Parliamentary work resumed on Monday in the House of Commons and bills important to our collective future will return to the agenda.

Among these, Bill C-27 suggests modifying the obligations of companies in relation to the protection of privacy and proposes a new Artificial Intelligence and Data Act (LIAD) aimed at regulating the artificial intelligence (AI) systems in order to limit potential harm to the population.

Among other things, it provides common requirements across Canada for the design, development and use of AI systems; it prohibits the use of illegally obtained personal information in such a product and it punishes making an AI system available with the intent to commit fraud or damage.

CUPE-Québec is happy to see that the federal government has decided to take the bull by the horns in this area. Businesses have indeed been encouraged to take the AI ​​route for years, some have started to do so, and utilities are no exception.

However, the legal basis of Bill C-27 revolves around federal jurisdiction over interprovincial and international trade, which will greatly limit its scope.

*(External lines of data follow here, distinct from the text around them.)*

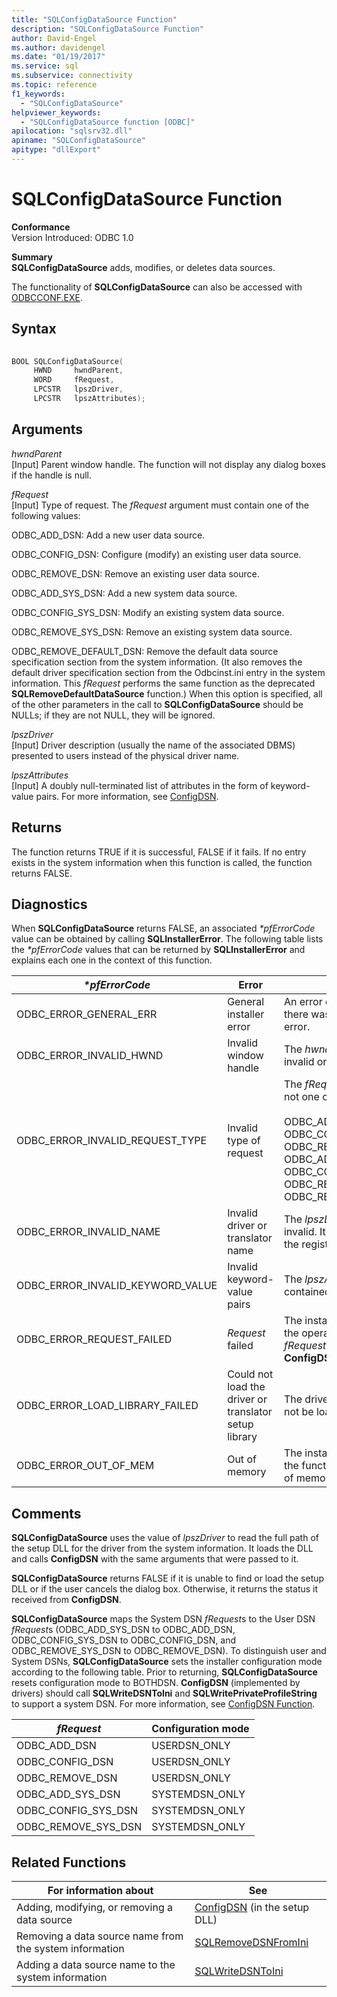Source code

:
 ```yaml
---
title: "SQLConfigDataSource Function"
description: "SQLConfigDataSource Function"
author: David-Engel
ms.author: davidengel
ms.date: "01/19/2017"
ms.service: sql
ms.subservice: connectivity
ms.topic: reference
f1_keywords:
  - "SQLConfigDataSource"
helpviewer_keywords:
  - "SQLConfigDataSource function [ODBC]"
apilocation: "sqlsrv32.dll"
apiname: "SQLConfigDataSource"
apitype: "dllExport"
---
```

# SQLConfigDataSource Function
**Conformance**  
 Version Introduced: ODBC 1.0  
  
 **Summary**  
 **SQLConfigDataSource** adds, modifies, or deletes data sources.  
  
 The functionality of **SQLConfigDataSource** can also be accessed with [ODBCCONF.EXE](../../../odbc/odbcconf-exe.md).  
  
## Syntax  
  
```cpp  
  
BOOL SQLConfigDataSource(  
     HWND     hwndParent,  
     WORD     fRequest,  
     LPCSTR   lpszDriver,  
     LPCSTR   lpszAttributes);  
```  
  
## Arguments  
 *hwndParent*  
 [Input] Parent window handle. The function will not display any dialog boxes if the handle is null.  
  
 *fRequest*  
 [Input] Type of request. The *fRequest* argument must contain one of the following values:  
  
 ODBC_ADD_DSN: Add a new user data source.  
  
 ODBC_CONFIG_DSN: Configure (modify) an existing user data source.  
  
 ODBC_REMOVE_DSN: Remove an existing user data source.  
  
 ODBC_ADD_SYS_DSN: Add a new system data source.  
  
 ODBC_CONFIG_SYS_DSN: Modify an existing system data source.  
  
 ODBC_REMOVE_SYS_DSN: Remove an existing system data source.  
  
 ODBC_REMOVE_DEFAULT_DSN: Remove the default data source specification section from the system information. (It also removes the default driver specification section from the Odbcinst.ini entry in the system information. This *fRequest* performs the same function as the deprecated **SQLRemoveDefaultDataSource** function.) When this option is specified, all of the other parameters in the call to **SQLConfigDataSource** should be NULLs; if they are not NULL, they will be ignored.  
  
 *lpszDriver*  
 [Input] Driver description (usually the name of the associated DBMS) presented to users instead of the physical driver name.  
  
 *lpszAttributes*  
 [Input] A doubly null-terminated list of attributes in the form of keyword-value pairs. For more information, see [ConfigDSN](../../../odbc/reference/syntax/configdsn-function.md).  
  
## Returns  
 The function returns TRUE if it is successful, FALSE if it fails. If no entry exists in the system information when this function is called, the function returns FALSE.  
  
## Diagnostics  
 When **SQLConfigDataSource** returns FALSE, an associated *\*pfErrorCode* value can be obtained by calling **SQLInstallerError**. The following table lists the *\*pfErrorCode* values that can be returned by **SQLInstallerError** and explains each one in the context of this function.  
  
|*\*pfErrorCode*|Error|Description|  
|---------------------|-----------|-----------------|  
|ODBC_ERROR_GENERAL_ERR|General installer error|An error occurred for which there was no specific installer error.|  
|ODBC_ERROR_INVALID_HWND|Invalid window handle|The *hwndParent* argument was invalid or NULL.|  
|ODBC_ERROR_INVALID_REQUEST_TYPE|Invalid type of request|The *fRequest* argument was not one of the following:<br /><br /> ODBC_ADD_DSN ODBC_CONFIG_DSN ODBC_REMOVE_DSN ODBC_ADD_SYS_DSN ODBC_CONFIG_SYS_DSN ODBC_REMOVE_SYS_DSN ODBC_REMOVE_DEFAULT_DSN|  
|ODBC_ERROR_INVALID_NAME|Invalid driver or translator name|The *lpszDriver* argument was invalid. It could not be found in the registry.|  
|ODBC_ERROR_INVALID_KEYWORD_VALUE|Invalid keyword-value pairs|The *lpszAttributes* argument contained a syntax error.|  
|ODBC_ERROR_REQUEST_FAILED|*Request* failed|The installer could not perform the operation requested by the *fRequest* argument. The call to **ConfigDSN** failed.|  
|ODBC_ERROR_LOAD_LIBRARY_FAILED|Could not load the driver or translator setup library|The driver setup library could not be loaded.|  
|ODBC_ERROR_OUT_OF_MEM|Out of memory|The installer could not perform the function because of a lack of memory.|  
  
## Comments  
 **SQLConfigDataSource** uses the value of *lpszDriver* to read the full path of the setup DLL for the driver from the system information. It loads the DLL and calls **ConfigDSN** with the same arguments that were passed to it.  
  
 **SQLConfigDataSource** returns FALSE if it is unable to find or load the setup DLL or if the user cancels the dialog box. Otherwise, it returns the status it received from **ConfigDSN**.  
  
 **SQLConfigDataSource** maps the System DSN *fRequest*s to the User DSN *fRequest*s (ODBC_ADD_SYS_DSN to ODBC_ADD_DSN, ODBC_CONFIG_SYS_DSN to ODBC_CONFIG_DSN, and ODBC_REMOVE_SYS_DSN to ODBC_REMOVE_DSN). To distinguish user and System DSNs, **SQLConfigDataSource** sets the installer configuration mode according to the following table. Prior to returning, **SQLConfigDataSource** resets configuration mode to BOTHDSN. **ConfigDSN** (implemented by drivers) should call **SQLWriteDSNToIni** and **SQLWritePrivateProfileString** to support a system DSN. For more information, see [ConfigDSN Function](../../../odbc/reference/syntax/configdsn-function.md).  
  
|*fRequest*|Configuration mode|  
|----------------|------------------------|  
|ODBC_ADD_DSN|USERDSN_ONLY|  
|ODBC_CONFIG_DSN|USERDSN_ONLY|  
|ODBC_REMOVE_DSN|USERDSN_ONLY|  
|ODBC_ADD_SYS_DSN|SYSTEMDSN_ONLY|  
|ODBC_CONFIG_SYS_DSN|SYSTEMDSN_ONLY|  
|ODBC_REMOVE_SYS_DSN|SYSTEMDSN_ONLY|  
  
## Related Functions  
  
|For information about|See|  
|---------------------------|---------|  
|Adding, modifying, or removing a data source|[ConfigDSN](../../../odbc/reference/syntax/configdsn-function.md) (in the setup DLL)|  
|Removing a data source name from the system information|[SQLRemoveDSNFromIni](../../../odbc/reference/syntax/sqlremovedsnfromini-function.md)|  
|Adding a data source name to the system information|[SQLWriteDSNToIni](../../../odbc/reference/syntax/sqlwritedsntoini-function.md)|

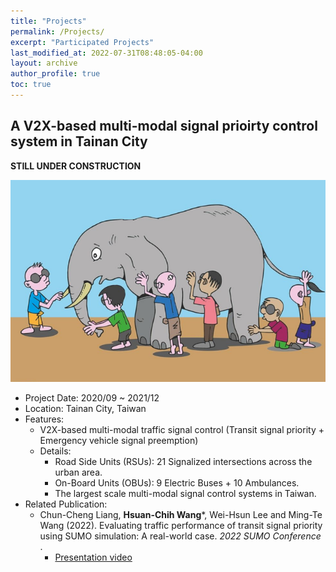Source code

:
 ```yaml
---
title: "Projects"
permalink: /Projects/
excerpt: "Participated Projects"
last_modified_at: 2022-07-31T08:48:05-04:00
layout: archive
author_profile: true
toc: true
---
```


## A V2X-based multi-modal signal prioirty control system in Tainan City

**STILL UNDER CONSTRUCTION**

![alt text](../assets/images/500x300.png)

* Project Date: 2020/09 ~ 2021/12
* Location: Tainan City, Taiwan
* Features:
    * V2X-based multi-modal traffic signal control (Transit signal priority + Emergency vehicle signal preemption)
    * Details: 
        * Road Side Units (RSUs): 21 Signalized intersections across the urban area.  
        * On-Board Units (OBUs): 9 Electric Buses + 10 Ambulances.
        * The largest scale multi-modal signal control systems in Taiwan. 
* Related Publication:
    * Chun-Cheng Liang, **Hsuan-Chih Wang***, Wei-Hsun Lee and Ming-Te Wang (2022). Evaluating traffic performance of transit signal priority using SUMO simulation: A real-world case. _2022 SUMO Conference_ .
        * [Presentation video](https://www.youtube.com/watch?v=orrKpgA8jCw)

Thus, any AI system developed within a Quebec company or sold to it by another company, university or other organization in Quebec, will escape the provisions of the future LIAD since these activities are under provincial jurisdiction.

This raises the question of what the Government of Quebec will do to regulate AI in the private sector, as well as the other technologies that risk disrupting the labor market and our society in the more or less short term – one can think between others to automation, 5G, autonomous vehicle driving, telemedicine and other Internet of Things applications, etc.

Two of the parties campaigning in Quebec have already promised to use some of these disruptive technologies to counter the job shortage. This is the case of the PLQ, which wants to use “…the digitization and automation of businesses,” and the PCQ, which “…proposes to promote the automation and robotization of businesses…” to this end.

The CAQ, for its part, promises “…a cellular connection everywhere by 2026, to convert the network largely to 5G technology by 2030 and to offer fiber optic access to all. According to François Legault, these measures are necessary for Quebec to remain competitive.

Although motivated by legitimate economic objectives, these electoral promises are however silent on the framework to be put in place and on the social dialogue to be established to move forward with such projects of technological transformations at the scale of society. .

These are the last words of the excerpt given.